Report each line of the records below that uses the word "Movies".

• [Data under study]:

------------

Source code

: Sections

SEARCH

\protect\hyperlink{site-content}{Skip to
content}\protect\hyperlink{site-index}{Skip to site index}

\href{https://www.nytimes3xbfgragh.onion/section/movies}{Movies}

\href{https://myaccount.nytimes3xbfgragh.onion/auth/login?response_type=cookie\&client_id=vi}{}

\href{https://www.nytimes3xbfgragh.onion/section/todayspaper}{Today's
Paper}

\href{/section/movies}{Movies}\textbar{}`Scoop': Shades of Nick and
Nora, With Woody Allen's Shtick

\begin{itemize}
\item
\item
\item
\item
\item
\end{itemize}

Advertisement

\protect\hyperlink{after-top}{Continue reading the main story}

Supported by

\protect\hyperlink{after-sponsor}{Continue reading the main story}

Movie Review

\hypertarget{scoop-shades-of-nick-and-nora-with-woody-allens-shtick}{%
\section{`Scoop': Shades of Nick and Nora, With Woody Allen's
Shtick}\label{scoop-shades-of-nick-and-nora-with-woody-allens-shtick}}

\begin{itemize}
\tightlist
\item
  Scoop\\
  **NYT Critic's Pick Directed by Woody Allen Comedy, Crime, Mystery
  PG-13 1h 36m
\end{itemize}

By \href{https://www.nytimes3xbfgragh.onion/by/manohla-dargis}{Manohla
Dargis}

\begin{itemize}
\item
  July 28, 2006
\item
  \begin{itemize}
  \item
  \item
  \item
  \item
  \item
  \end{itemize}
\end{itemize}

------------

• [Exercise answer]:
\href{https://www.nytimes3xbfgragh.onion/section/movies}{Movies}
\href{/section/movies}{Movies}\textbar{}`Scoop': Shades of Nick and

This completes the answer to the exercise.